Within the entries that follow, show each line where the word "пользователей" occurs.
○ ○ ○ ○ ○
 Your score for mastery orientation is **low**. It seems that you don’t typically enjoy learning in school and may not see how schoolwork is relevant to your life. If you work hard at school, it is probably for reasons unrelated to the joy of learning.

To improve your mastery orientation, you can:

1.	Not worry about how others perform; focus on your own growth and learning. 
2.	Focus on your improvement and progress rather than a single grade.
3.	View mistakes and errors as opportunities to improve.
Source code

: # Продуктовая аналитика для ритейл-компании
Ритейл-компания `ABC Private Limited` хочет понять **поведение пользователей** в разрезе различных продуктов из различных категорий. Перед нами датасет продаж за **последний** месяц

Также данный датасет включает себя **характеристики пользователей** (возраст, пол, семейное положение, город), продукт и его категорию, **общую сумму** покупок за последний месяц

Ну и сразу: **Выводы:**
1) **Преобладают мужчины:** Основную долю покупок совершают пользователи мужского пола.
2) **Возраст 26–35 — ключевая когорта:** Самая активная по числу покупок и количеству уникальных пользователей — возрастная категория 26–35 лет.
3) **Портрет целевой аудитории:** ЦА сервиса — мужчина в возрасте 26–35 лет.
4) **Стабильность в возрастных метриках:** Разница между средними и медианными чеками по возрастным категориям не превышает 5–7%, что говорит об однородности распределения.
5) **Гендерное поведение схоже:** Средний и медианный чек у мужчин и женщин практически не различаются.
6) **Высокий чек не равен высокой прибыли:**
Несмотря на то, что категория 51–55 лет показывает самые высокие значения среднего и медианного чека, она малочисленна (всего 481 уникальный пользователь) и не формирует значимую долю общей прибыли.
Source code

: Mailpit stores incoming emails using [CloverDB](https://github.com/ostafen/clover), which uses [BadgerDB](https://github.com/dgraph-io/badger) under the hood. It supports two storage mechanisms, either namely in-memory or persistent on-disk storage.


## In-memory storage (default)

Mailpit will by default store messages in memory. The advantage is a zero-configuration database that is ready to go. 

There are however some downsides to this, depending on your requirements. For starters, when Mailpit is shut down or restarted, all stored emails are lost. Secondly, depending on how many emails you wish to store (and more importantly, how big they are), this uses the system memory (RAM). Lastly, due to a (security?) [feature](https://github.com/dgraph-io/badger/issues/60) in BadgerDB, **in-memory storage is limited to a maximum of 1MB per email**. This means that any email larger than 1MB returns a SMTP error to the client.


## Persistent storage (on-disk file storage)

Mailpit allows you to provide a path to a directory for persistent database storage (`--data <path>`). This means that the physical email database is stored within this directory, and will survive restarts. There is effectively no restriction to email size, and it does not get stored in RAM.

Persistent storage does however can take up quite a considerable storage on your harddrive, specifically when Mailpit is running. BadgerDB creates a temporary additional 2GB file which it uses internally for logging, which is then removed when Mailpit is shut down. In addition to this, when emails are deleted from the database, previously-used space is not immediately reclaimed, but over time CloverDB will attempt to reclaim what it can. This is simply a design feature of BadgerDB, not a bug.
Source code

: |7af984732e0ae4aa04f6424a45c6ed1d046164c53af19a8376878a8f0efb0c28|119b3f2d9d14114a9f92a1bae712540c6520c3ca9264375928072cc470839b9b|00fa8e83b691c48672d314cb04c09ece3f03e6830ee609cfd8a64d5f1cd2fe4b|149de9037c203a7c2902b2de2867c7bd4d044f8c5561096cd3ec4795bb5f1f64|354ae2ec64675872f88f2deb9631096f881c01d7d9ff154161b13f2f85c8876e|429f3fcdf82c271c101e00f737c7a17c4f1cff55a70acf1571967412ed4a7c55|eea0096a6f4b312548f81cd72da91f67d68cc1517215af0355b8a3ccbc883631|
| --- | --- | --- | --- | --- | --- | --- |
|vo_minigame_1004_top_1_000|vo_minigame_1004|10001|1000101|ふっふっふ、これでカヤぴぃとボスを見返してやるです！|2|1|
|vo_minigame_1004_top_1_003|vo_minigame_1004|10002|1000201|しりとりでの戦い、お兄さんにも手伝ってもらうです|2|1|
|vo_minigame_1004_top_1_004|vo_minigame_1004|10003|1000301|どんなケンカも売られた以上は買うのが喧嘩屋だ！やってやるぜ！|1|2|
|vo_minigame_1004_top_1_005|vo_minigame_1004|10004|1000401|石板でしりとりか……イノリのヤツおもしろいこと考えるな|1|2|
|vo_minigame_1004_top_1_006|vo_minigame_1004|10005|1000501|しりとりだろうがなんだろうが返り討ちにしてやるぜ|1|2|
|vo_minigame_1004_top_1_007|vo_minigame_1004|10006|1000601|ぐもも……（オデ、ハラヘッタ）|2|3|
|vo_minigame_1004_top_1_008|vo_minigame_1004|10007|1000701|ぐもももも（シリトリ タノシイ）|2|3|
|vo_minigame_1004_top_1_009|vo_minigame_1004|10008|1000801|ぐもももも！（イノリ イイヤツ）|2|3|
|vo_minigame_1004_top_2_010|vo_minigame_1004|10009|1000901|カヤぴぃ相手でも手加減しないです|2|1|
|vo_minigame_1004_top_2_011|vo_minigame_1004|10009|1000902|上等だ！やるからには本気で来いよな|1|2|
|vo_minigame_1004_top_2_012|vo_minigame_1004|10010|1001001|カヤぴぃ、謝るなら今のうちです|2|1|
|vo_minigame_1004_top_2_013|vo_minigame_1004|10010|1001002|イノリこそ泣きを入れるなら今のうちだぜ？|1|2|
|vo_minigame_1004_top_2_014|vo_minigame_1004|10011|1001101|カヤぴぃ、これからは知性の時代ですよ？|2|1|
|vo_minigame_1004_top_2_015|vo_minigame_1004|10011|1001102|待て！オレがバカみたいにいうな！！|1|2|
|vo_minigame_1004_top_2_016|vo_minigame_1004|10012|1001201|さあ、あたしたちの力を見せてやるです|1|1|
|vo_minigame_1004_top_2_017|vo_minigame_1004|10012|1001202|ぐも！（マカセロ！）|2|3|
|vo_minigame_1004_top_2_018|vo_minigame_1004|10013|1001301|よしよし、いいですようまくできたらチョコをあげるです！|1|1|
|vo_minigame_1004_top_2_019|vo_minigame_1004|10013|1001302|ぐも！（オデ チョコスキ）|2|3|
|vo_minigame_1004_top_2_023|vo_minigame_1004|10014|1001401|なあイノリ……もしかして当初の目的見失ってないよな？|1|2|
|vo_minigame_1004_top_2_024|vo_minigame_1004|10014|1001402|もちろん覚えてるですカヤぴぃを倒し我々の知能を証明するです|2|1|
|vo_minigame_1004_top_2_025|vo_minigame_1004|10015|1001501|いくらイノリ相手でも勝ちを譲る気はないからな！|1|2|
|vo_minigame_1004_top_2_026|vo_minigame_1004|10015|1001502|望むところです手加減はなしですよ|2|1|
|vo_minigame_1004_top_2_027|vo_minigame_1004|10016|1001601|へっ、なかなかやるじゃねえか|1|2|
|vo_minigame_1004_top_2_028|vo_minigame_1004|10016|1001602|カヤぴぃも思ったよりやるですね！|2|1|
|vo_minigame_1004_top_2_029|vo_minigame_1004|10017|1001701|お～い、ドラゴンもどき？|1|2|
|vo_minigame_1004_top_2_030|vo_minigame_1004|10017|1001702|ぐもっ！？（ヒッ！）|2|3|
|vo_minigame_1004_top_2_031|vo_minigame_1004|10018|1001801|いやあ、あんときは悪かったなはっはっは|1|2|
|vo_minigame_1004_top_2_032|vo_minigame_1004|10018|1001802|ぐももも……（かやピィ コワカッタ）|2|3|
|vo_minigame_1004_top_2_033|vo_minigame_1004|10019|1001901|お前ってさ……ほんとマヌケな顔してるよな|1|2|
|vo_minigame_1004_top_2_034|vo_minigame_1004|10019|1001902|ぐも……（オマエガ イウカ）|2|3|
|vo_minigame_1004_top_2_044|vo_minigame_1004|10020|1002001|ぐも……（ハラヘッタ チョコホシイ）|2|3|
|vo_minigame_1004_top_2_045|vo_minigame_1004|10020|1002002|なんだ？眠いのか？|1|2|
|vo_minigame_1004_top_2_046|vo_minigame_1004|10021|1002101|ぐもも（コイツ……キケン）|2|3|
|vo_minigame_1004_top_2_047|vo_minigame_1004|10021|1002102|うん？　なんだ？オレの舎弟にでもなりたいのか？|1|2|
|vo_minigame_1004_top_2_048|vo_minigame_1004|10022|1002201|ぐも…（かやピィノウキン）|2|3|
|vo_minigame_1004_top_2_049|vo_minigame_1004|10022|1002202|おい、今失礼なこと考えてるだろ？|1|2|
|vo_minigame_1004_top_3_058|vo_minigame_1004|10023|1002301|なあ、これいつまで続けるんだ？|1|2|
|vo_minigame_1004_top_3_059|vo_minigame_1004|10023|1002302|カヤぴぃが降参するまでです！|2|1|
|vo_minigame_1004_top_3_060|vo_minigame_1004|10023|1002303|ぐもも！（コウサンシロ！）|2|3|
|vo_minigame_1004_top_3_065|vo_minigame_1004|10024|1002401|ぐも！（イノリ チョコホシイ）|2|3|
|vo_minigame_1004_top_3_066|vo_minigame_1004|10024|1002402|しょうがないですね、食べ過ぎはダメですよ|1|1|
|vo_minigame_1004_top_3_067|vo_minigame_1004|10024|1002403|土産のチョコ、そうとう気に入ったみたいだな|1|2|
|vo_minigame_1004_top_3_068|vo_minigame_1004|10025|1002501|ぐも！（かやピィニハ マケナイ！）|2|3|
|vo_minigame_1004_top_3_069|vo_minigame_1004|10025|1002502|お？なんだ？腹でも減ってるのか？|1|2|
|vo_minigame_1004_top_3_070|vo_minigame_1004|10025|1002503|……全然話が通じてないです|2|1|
○ ○ ○ ○ ○
▶ [EXERCISE ANSWER]
Ритейл-компания `ABC Private Limited` хочет понять **поведение пользователей** в разрезе различных продуктов из различных категорий. Перед нами датасет продаж за **последний** месяц
Также данный датасет включает себя **характеристики пользователей** (возраст, пол, семейное положение, город), продукт и его категорию, **общую сумму** покупок за последний месяц
2) **Возраст 26–35 — ключевая когорта:** Самая активная по числу покупок и количеству уникальных пользователей — возрастная категория 26–35 лет.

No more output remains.